Yikes! Genital herpes isn’t pretty. Let’s find out how to cope with this lifelong condition.
Genital herpes — yes, we know that it’s not a pleasant topic and the very thought of it brings on mild panic at best. But when it comes to STDs, ignorance is not bliss, so let’s tackle it.
What are genital herpes?
Genital herpes is an STD caused by the herpes simplex virus or HSV. There are 2 types — HSV1 and HSV2. The medical community in Singapore and the world at large used to believe that genital herpes was caused by HSV Type 2 only. However, more research in recent years has revealed that genital herpes can be caused by both types.
The virus makes its way into your body via all kinds of sexual contact. Here’s a piece of news you probably don’t wish to hear: once you contract genital herpes, you are stuck with it for life. The virus never leaves your body and buries itself in your nervous system. It may remain dormant, but at times you will experience flares which could happen several times a year.
What are the symptoms of genital herpes?
Genital herpes is pretty hard to miss. You usually get blisters in your genital area, and when they show up, it’s called an outbreak. Your first outbreak can show up anywhere between 3 days to 1 month after you come into contact with the virus.
Guys can expect the following symptoms:
- Small sores or blisters on your genitals. They are red and painful and can also show up on your inner thighs and anus
- You may experience a burning or tingly sensation right before the blister appears
- Swollen lymph glands
- Painful urination
- Fever, headaches, and body pains
As for when your symptoms will start, you never really know and varies from person to person. It may take weeks, months, or even years before you get your first outbreak after contracting the virus.
The following are common triggers of genital herpes:
- Lack of sleep
- An immune system that is weakened in some way.
- UV light
- Wearing clothing that is too tight in the genital area.
- Sickness like maybe the flu
These triggers usually cause you to experience symptoms.
What to expect during my doctor’s consultation in Singapore?
Your doctor will ask you questions to get a sense of your medical history and your sexual activity. So yes, expect the questions to be personal.
This will be followed up by an examination of your blisters and sores. If your lesions are not straightforward, your doctor may do some lab tests to make a final assessment.
What tests are used to diagnose genital herpes?
There are 2 methods to diagnose genital herpes:
- Blood test
- Swab test where fluid is taken from the blisters or ulcers — if you have genital herpes, the DNA of the virus would be present in the sample.
How should I prepare for my test?
You don’t need to do anything before your test, but do not apply any cream or powder to the affected area a day before your appointment.
Does the test hurt?
Well, Herpes ulcers and blisters are painful. So, getting the sample might be a bit uncomfortable.
Can genital herpes go away?
So, to manage expectations, I’ll just put it out there — there is no cure for genital herpes. However, you can definitely manage it.
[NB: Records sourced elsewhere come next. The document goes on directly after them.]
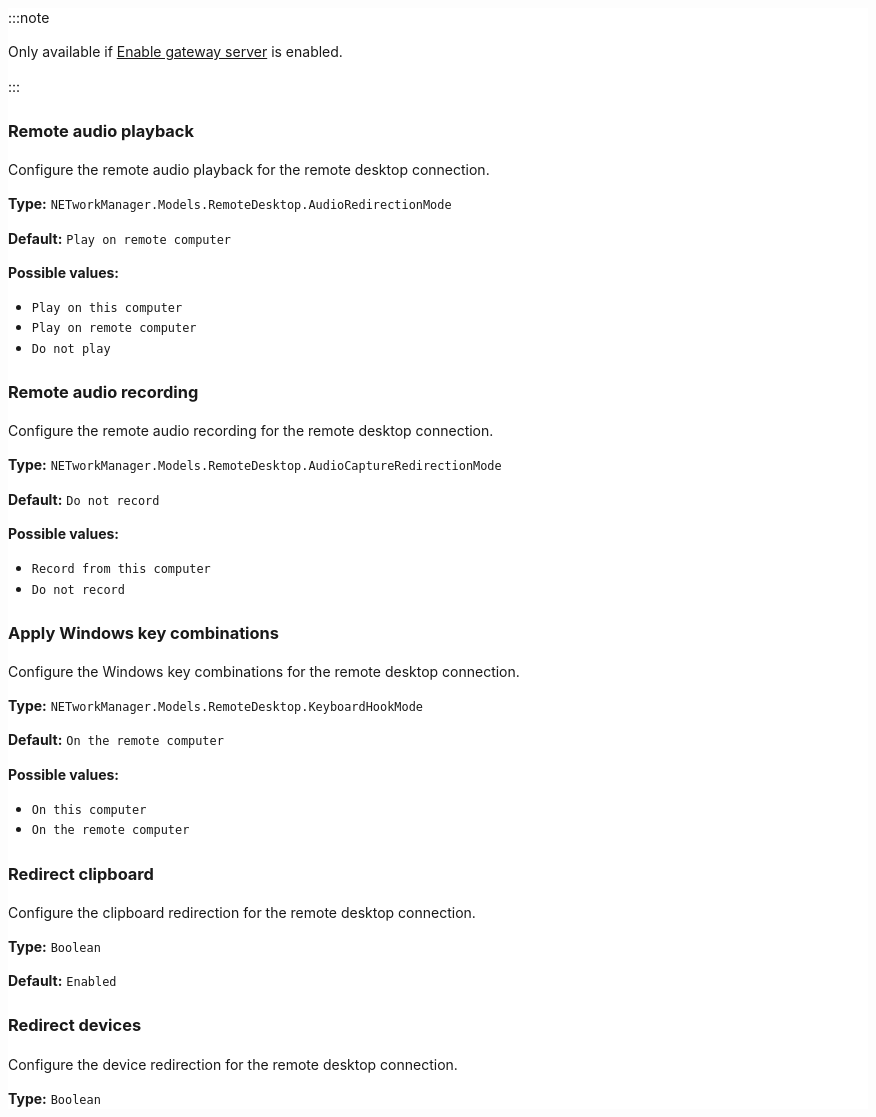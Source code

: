 :::note

Only available if [Enable gateway server](#enable-gateway-server-2) is enabled.

:::

### Remote audio playback

Configure the remote audio playback for the remote desktop connection.

**Type:** `NETworkManager.Models.RemoteDesktop.AudioRedirectionMode`

**Default:** `Play on remote computer`

**Possible values:**

- `Play on this computer`
- `Play on remote computer`
- `Do not play`

### Remote audio recording

Configure the remote audio recording for the remote desktop connection.

**Type:** `NETworkManager.Models.RemoteDesktop.AudioCaptureRedirectionMode`

**Default:** `Do not record`

**Possible values:**

- `Record from this computer`
- `Do not record`

### Apply Windows key combinations

Configure the Windows key combinations for the remote desktop connection.

**Type:** `NETworkManager.Models.RemoteDesktop.KeyboardHookMode`

**Default:** `On the remote computer`

**Possible values:**

- `On this computer`
- `On the remote computer`

### Redirect clipboard

Configure the clipboard redirection for the remote desktop connection.

**Type:** `Boolean`

**Default:** `Enabled`

### Redirect devices

Configure the device redirection for the remote desktop connection.

**Type:** `Boolean`

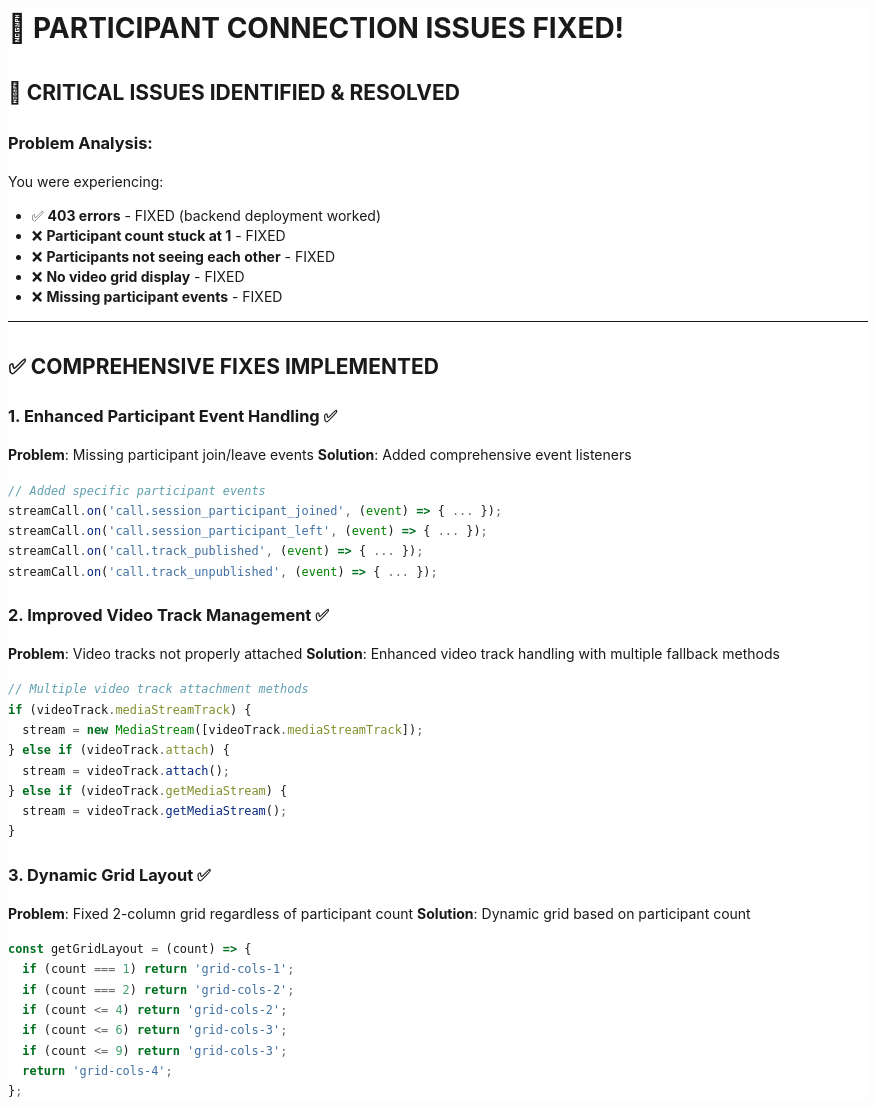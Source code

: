# 🎉 **PARTICIPANT CONNECTION ISSUES FIXED!**

## 🚨 **CRITICAL ISSUES IDENTIFIED & RESOLVED**

### **Problem Analysis:**
You were experiencing:
- ✅ **403 errors** - FIXED (backend deployment worked)
- ❌ **Participant count stuck at 1** - FIXED
- ❌ **Participants not seeing each other** - FIXED
- ❌ **No video grid display** - FIXED
- ❌ **Missing participant events** - FIXED

---

## ✅ **COMPREHENSIVE FIXES IMPLEMENTED**

### **1. Enhanced Participant Event Handling** ✅
**Problem**: Missing participant join/leave events
**Solution**: Added comprehensive event listeners
```javascript
// Added specific participant events
streamCall.on('call.session_participant_joined', (event) => { ... });
streamCall.on('call.session_participant_left', (event) => { ... });
streamCall.on('call.track_published', (event) => { ... });
streamCall.on('call.track_unpublished', (event) => { ... });
```

### **2. Improved Video Track Management** ✅
**Problem**: Video tracks not properly attached
**Solution**: Enhanced video track handling with multiple fallback methods
```javascript
// Multiple video track attachment methods
if (videoTrack.mediaStreamTrack) {
  stream = new MediaStream([videoTrack.mediaStreamTrack]);
} else if (videoTrack.attach) {
  stream = videoTrack.attach();
} else if (videoTrack.getMediaStream) {
  stream = videoTrack.getMediaStream();
}
```

### **3. Dynamic Grid Layout** ✅
**Problem**: Fixed 2-column grid regardless of participant count
**Solution**: Dynamic grid based on participant count
```javascript
const getGridLayout = (count) => {
  if (count === 1) return 'grid-cols-1';
  if (count === 2) return 'grid-cols-2';
  if (count <= 4) return 'grid-cols-2';
  if (count <= 6) return 'grid-cols-3';
  if (count <= 9) return 'grid-cols-3';
  return 'grid-cols-4';
};
```
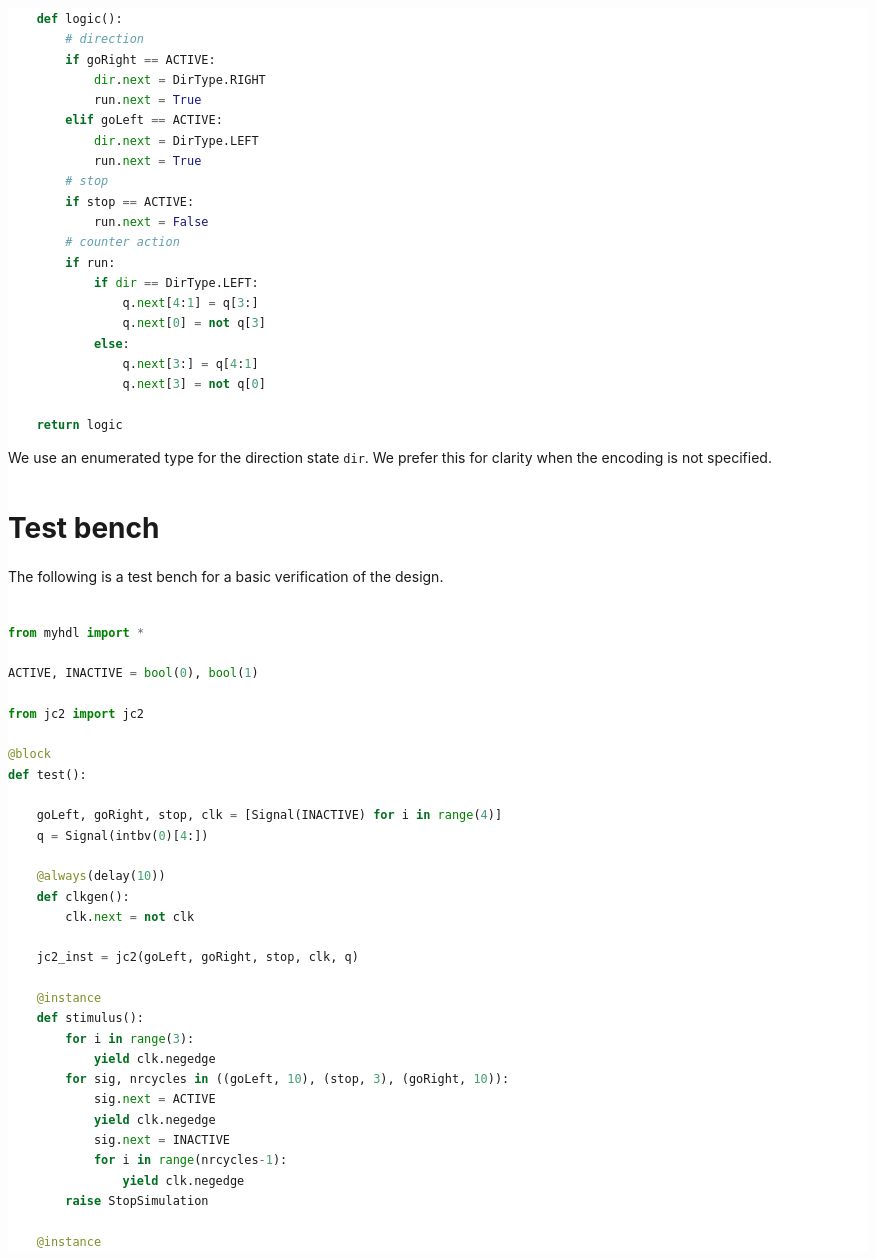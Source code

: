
```python
    def logic():
        # direction
        if goRight == ACTIVE:
            dir.next = DirType.RIGHT
            run.next = True
        elif goLeft == ACTIVE:
            dir.next = DirType.LEFT
            run.next = True
        # stop
        if stop == ACTIVE:
            run.next = False
        # counter action
        if run:
            if dir == DirType.LEFT:
                q.next[4:1] = q[3:]
                q.next[0] = not q[3]
            else:
                q.next[3:] = q[4:1]
                q.next[3] = not q[0]

    return logic

```

We use an enumerated type for the direction state `dir`. We prefer this for
clarity when the encoding is not specified.

Test bench
==========

The following is a test bench for a basic verification of the design.

```python

from myhdl import *

ACTIVE, INACTIVE = bool(0), bool(1)

from jc2 import jc2

@block
def test():

    goLeft, goRight, stop, clk = [Signal(INACTIVE) for i in range(4)]
    q = Signal(intbv(0)[4:])

    @always(delay(10))
    def clkgen():
        clk.next = not clk

    jc2_inst = jc2(goLeft, goRight, stop, clk, q)

    @instance
    def stimulus():
        for i in range(3):
            yield clk.negedge
        for sig, nrcycles in ((goLeft, 10), (stop, 3), (goRight, 10)):
            sig.next = ACTIVE
            yield clk.negedge
            sig.next = INACTIVE
            for i in range(nrcycles-1):
                yield clk.negedge
        raise StopSimulation

    @instance
```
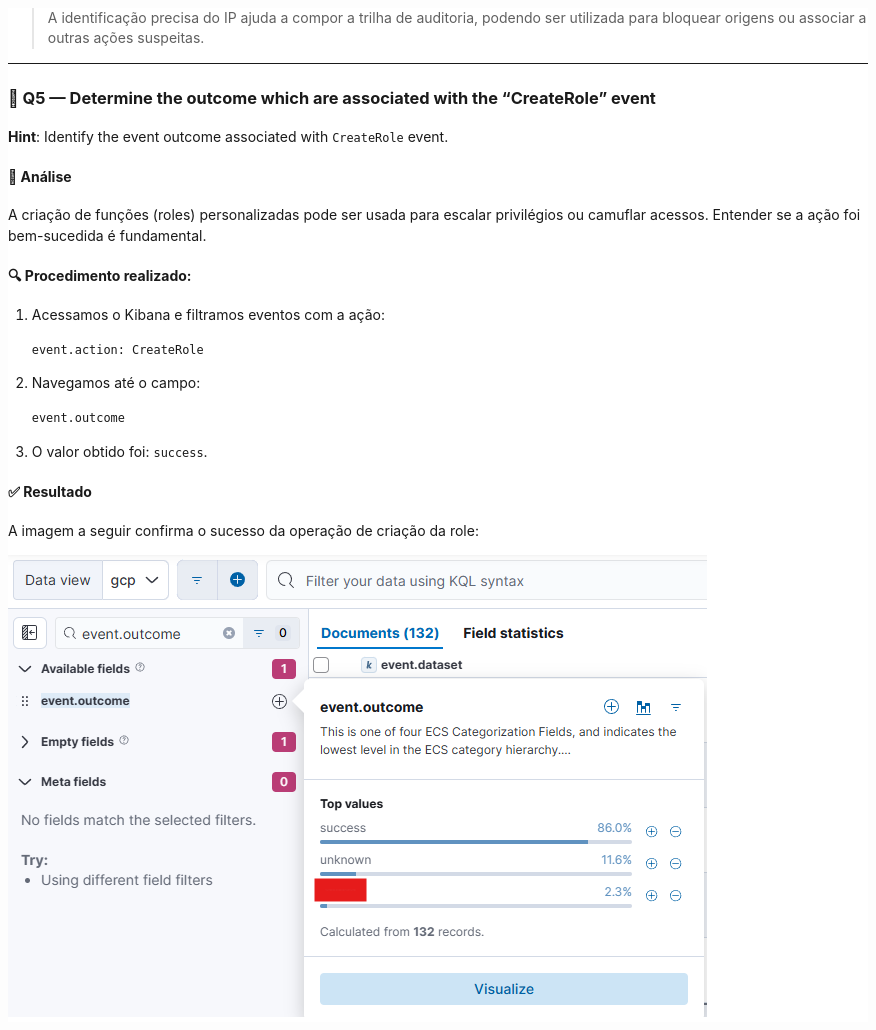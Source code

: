 > A identificação precisa do IP ajuda a compor a trilha de auditoria, podendo ser utilizada para bloquear origens ou associar a outras ações suspeitas.

---

### 🔎 Q5 — Determine the outcome which are associated with the “CreateRole” event

**Hint**: Identify the event outcome associated with `CreateRole` event.

#### 🧠 Análise
A criação de funções (roles) personalizadas pode ser usada para escalar privilégios ou camuflar acessos. Entender se a ação foi bem-sucedida é fundamental.

#### 🔍 Procedimento realizado:

1. Acessamos o Kibana e filtramos eventos com a ação:
   ```
   event.action: CreateRole
   ```
2. Navegamos até o campo:
   ```
   event.outcome
   ```
3. O valor obtido foi: `success`.

#### ✅ Resultado
A imagem a seguir confirma o sucesso da operação de criação da role:

[![Q5 - CreateRole Outcome](img/q5.png)](https://github.com/D3Z33/MCBTA-GCP/blob/main/img/q5.png)
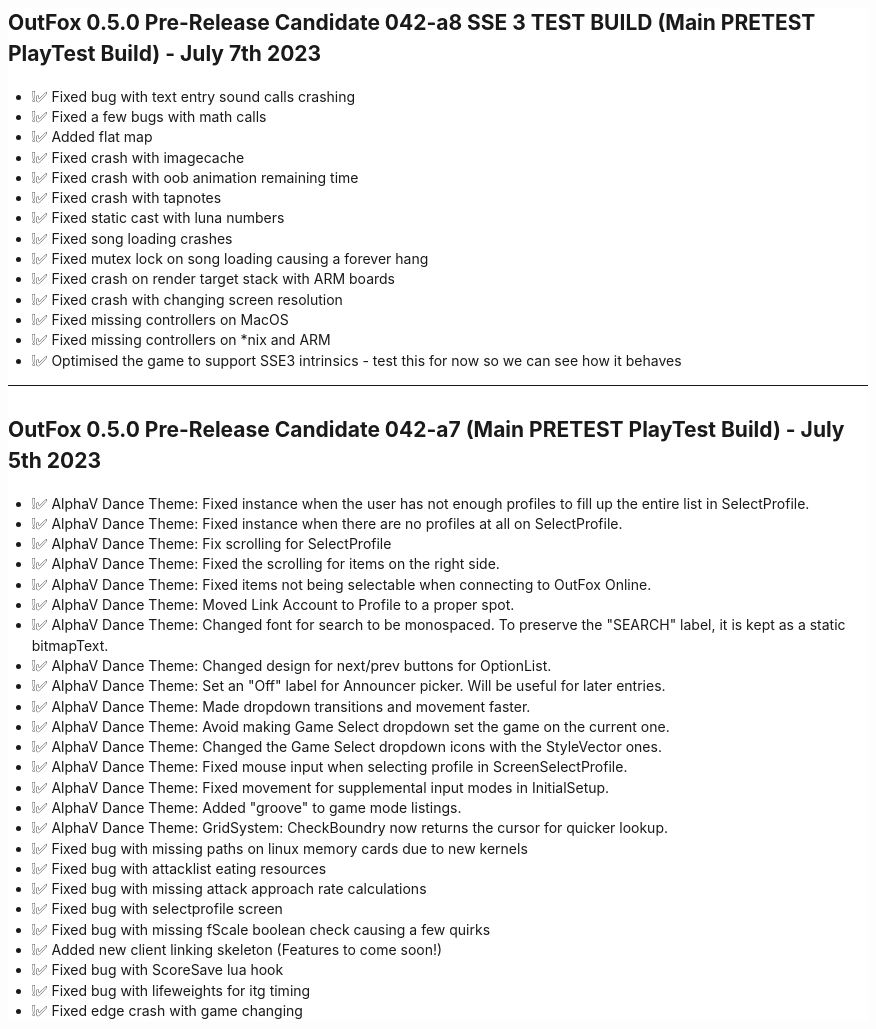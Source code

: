
## OutFox 0.5.0 Pre-Release Candidate 042-a8 SSE 3 TEST BUILD (Main PRETEST PlayTest Build) - July 7th 2023

* ❕✅ Fixed bug with text entry sound calls crashing
* ❕✅ Fixed a few bugs with math calls
* ❕✅ Added flat map
* ❕✅ Fixed crash with imagecache
* ❕✅ Fixed crash with oob animation remaining time
* ❕✅ Fixed crash with tapnotes
* ❕✅ Fixed static cast with luna numbers
* ❕✅ Fixed song loading crashes
* ❕✅ Fixed mutex lock on song loading causing a forever hang
* ❕✅ Fixed crash on render target stack with ARM boards
* ❕✅ Fixed crash with changing screen resolution
* ❕✅ Fixed missing controllers on MacOS
* ❕✅ Fixed missing controllers on *nix and ARM
* ❕✅ Optimised the game to support SSE3 intrinsics - test this for now so we can see how it behaves

---

## OutFox 0.5.0 Pre-Release Candidate 042-a7 (Main PRETEST PlayTest Build) - July 5th 2023

* ❕✅ AlphaV Dance Theme: Fixed instance when the user has not enough profiles to fill up
the entire list in SelectProfile.
* ❕✅ AlphaV Dance Theme: Fixed instance when there are no profiles at all on SelectProfile.
* ❕✅ AlphaV Dance Theme: Fix scrolling for SelectProfile
* ❕✅ AlphaV Dance Theme: Fixed the scrolling for items on the right side.
* ❕✅ AlphaV Dance Theme: Fixed items not being selectable when connecting to OutFox Online.
* ❕✅ AlphaV Dance Theme: Moved Link Account to Profile to a proper spot.
* ❕✅ AlphaV Dance Theme: Changed font for search to be monospaced.
To preserve the "SEARCH" label, it is kept as a static bitmapText.
* ❕✅ AlphaV Dance Theme: Changed design for next/prev buttons for OptionList.
* ❕✅ AlphaV Dance Theme: Set an "Off" label for Announcer picker. Will be useful for later
entries.
* ❕✅ AlphaV Dance Theme: Made dropdown transitions and movement faster.
* ❕✅ AlphaV Dance Theme: Avoid making Game Select dropdown set the game on the current one.
* ❕✅ AlphaV Dance Theme: Changed the Game Select dropdown icons with the StyleVector ones.
* ❕✅ AlphaV Dance Theme: Fixed mouse input when selecting profile in ScreenSelectProfile.
* ❕✅ AlphaV Dance Theme: Fixed movement for supplemental input modes in InitialSetup.
* ❕✅ AlphaV Dance Theme: Added "groove" to game mode listings.
* ❕✅ AlphaV Dance Theme: GridSystem: CheckBoundry now returns the cursor for quicker lookup.
* ❕✅ Fixed bug with missing paths on linux memory cards due to new kernels
* ❕✅ Fixed bug with attacklist eating resources
* ❕✅ Fixed bug with missing attack approach rate calculations
* ❕✅ Fixed bug with selectprofile screen
* ❕✅ Fixed bug with missing fScale boolean check causing a few quirks
* ❕✅ Added new client linking skeleton (Features to come soon!)
* ❕✅ Fixed bug with ScoreSave lua hook
* ❕✅ Fixed bug with lifeweights for itg timing
* ❕✅ Fixed edge crash with game changing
There are medical treatments that can minimize the severity of your outbreak and also how long your blisters and ulcers last. The fact is the herpes simplex virus remains active in your body for life, and symptoms usually appear when your immune system is not in tip-top shape — so the best thing you can do is to take care of yourself.
If you experience more than 6 outbreaks a year and it is affecting your quality of life, you can speak to your doctor about longer-term antiviral drugs that can suppress the virus. Daily medication can also help reduce the risk of transmitting the disease to your partner.
What self-care steps can I take if I have genital herpes?
There are a few things you can do to be proactive regarding your illness. These include:
- Always wash your hands properly when dealing with the affected area. Wash before, so you don’t introduce unwanted bacteria to your lesions, and after to eliminate potential transmission.
- Keep your blisters clean to prevent infection.
- Wear loose clothing over the affected area.
- If your blisters are really painful you should consider numbing creams like lidocaine gel or Vaseline for relief.
- No picking or touching!
You can also help your female partner cope
If your female partner is expecting, her obstetrician will advise regarding the best treatment option for mom and baby. This is because pregnant women can pass on the herpes simplex virus to the fetus. When this happens, it is called neonatal herpes and it can be fatal.
A C-section may be done if your partner is experiencing an outbreak when it is time for the baby to be born. This can reduce the risk of transmission to your baby.
Is Herpes life-threatening?
While herpes can be uncomfortable and generally unpleasant, it will not kill you. However, the herpes simplex virus can cause serious health complications in HIV or immunocompromised patients.
How can I get rid of herpes fast?
Anti-viral meds usually reduce the number of days that the ulcers and blisters last. Topical creams can stave off any secondary infection.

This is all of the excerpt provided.